EXERCISE REQUIREMENTS:
Search the records for "version" and copy each line that holds it.

DATASET ENTRIES:
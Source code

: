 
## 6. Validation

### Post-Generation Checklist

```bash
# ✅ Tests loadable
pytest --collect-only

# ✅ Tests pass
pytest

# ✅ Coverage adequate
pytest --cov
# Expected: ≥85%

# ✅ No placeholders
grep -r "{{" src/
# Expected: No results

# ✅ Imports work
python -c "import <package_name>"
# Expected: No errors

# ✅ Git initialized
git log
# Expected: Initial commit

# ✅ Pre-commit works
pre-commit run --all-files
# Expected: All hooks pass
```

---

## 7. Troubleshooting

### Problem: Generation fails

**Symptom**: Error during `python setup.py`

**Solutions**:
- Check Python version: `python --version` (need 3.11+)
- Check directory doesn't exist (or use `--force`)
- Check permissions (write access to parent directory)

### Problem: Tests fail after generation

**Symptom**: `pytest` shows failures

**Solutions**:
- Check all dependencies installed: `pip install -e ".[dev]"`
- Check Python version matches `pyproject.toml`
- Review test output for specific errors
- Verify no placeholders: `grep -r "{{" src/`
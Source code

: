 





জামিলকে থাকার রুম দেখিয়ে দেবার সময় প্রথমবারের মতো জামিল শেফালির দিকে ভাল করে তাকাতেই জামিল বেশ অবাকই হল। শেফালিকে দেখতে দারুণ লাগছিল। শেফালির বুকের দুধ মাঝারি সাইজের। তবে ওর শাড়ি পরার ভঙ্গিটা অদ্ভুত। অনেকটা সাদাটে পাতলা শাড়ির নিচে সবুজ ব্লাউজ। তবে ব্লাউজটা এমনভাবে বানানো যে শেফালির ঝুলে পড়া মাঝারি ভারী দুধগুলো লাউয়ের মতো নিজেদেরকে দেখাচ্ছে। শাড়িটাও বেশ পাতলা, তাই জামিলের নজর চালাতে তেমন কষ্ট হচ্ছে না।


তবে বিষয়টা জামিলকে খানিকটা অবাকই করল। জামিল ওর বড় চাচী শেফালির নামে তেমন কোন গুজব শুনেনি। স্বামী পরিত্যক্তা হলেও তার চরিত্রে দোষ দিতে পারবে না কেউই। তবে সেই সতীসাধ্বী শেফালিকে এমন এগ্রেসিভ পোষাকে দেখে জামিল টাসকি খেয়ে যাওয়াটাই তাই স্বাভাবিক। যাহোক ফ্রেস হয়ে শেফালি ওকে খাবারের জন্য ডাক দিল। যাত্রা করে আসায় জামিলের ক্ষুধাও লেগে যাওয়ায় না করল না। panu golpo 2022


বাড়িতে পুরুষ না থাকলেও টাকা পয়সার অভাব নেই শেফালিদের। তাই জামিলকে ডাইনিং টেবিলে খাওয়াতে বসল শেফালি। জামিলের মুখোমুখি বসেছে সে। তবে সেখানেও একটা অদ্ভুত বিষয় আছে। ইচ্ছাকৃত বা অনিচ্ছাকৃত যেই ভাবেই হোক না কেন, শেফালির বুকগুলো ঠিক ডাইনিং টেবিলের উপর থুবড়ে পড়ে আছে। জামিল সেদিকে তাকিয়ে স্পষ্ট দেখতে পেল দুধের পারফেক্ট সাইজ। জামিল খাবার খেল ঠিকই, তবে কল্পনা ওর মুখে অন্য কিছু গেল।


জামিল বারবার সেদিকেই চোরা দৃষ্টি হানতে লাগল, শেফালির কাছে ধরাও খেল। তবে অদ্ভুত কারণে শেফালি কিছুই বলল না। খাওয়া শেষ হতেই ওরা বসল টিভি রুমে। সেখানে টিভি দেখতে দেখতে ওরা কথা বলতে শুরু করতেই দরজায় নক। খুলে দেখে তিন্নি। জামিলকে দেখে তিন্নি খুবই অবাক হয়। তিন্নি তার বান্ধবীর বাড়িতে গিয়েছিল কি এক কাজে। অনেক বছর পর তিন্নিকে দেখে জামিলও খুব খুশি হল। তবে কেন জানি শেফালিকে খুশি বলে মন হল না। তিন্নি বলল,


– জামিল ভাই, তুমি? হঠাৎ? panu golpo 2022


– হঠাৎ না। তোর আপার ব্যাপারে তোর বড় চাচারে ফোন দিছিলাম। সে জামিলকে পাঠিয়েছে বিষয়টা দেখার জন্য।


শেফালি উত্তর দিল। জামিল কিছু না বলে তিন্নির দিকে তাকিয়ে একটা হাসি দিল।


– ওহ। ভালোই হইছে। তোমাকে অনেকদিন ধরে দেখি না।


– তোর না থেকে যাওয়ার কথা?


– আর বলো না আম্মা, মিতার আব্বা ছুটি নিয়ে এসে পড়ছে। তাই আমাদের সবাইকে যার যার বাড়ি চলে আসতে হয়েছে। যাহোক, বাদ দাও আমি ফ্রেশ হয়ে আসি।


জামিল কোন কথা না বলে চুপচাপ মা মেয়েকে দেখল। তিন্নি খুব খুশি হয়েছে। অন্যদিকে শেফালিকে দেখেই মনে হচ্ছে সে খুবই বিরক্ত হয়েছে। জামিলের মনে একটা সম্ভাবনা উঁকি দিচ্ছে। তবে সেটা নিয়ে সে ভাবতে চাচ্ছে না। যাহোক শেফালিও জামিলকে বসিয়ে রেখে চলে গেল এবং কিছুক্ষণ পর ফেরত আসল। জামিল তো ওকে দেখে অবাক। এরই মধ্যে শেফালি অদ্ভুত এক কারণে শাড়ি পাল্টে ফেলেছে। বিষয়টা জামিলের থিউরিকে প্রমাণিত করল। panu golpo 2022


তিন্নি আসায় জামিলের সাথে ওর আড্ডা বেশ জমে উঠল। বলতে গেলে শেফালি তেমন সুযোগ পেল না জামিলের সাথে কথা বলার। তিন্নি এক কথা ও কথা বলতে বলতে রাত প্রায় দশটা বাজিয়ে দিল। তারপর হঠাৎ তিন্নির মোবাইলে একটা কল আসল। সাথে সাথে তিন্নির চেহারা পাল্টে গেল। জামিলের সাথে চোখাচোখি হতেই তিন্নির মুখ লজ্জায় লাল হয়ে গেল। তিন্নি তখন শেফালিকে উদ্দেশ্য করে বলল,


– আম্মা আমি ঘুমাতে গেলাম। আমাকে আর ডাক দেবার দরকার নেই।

THE COMPLETED TASK:
- Check Python version: `python --version` (need 3.11+)
- Check Python version matches `pyproject.toml`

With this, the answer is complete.